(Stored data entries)
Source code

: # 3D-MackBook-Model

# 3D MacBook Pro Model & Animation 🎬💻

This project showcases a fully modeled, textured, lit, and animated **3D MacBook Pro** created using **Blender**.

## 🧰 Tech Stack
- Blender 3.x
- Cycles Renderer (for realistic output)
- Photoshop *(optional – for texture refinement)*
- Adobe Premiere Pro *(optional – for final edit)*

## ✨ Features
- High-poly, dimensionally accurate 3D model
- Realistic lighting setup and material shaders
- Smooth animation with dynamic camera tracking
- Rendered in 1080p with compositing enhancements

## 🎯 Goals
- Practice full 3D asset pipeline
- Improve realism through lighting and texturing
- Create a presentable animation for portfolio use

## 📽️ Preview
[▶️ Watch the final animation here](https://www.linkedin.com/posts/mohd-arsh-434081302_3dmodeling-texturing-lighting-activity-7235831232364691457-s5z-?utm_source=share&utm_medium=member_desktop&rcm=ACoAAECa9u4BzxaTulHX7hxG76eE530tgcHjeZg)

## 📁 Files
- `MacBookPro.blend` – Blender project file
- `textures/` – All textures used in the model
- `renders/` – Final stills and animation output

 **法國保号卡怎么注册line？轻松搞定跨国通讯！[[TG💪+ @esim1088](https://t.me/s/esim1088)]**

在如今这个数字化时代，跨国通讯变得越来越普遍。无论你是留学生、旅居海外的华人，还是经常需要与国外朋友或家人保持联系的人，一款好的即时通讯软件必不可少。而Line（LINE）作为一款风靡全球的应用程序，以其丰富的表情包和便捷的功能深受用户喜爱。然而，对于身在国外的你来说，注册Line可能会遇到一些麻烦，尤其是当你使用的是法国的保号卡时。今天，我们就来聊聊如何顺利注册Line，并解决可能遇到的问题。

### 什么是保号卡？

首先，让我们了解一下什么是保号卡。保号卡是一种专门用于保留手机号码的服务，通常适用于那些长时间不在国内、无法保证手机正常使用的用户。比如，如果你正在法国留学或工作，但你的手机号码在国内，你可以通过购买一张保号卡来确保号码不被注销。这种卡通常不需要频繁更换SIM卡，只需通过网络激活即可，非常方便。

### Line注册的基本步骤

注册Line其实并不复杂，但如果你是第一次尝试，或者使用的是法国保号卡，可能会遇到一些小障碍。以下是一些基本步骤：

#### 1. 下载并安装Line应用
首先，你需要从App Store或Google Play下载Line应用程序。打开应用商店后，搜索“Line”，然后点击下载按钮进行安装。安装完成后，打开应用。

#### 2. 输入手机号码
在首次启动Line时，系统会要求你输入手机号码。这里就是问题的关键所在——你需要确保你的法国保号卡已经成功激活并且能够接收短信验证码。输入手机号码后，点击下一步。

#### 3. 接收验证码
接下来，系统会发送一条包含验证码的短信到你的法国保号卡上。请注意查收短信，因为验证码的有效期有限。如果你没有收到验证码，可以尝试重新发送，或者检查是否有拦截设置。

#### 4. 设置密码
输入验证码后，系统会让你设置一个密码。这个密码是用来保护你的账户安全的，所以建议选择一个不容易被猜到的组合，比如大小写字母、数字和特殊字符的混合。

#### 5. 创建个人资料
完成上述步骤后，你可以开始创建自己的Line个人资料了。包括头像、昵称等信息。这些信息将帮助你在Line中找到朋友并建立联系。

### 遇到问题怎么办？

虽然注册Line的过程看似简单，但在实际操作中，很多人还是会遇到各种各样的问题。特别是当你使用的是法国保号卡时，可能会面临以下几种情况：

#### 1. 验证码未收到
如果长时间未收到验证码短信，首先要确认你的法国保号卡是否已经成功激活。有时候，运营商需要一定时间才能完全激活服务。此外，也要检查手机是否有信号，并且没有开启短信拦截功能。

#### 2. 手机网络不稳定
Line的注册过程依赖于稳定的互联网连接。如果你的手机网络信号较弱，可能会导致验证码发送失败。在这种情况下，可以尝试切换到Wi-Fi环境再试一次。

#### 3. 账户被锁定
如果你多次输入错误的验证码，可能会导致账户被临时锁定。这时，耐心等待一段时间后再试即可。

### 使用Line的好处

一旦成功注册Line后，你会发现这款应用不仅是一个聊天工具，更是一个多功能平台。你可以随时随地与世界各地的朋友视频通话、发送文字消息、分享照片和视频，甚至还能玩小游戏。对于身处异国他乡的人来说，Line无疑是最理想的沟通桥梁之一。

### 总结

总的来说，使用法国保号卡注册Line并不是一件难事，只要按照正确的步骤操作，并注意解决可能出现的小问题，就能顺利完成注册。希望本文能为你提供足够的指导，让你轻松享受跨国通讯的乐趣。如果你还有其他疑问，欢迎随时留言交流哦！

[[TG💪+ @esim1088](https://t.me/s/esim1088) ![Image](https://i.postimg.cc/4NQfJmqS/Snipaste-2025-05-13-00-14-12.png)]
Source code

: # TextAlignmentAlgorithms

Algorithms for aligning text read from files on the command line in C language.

:: Brief ::
In the entries above, how many lines hold the word "https"? Answer with the number only.

:: Output for this exercise ::
3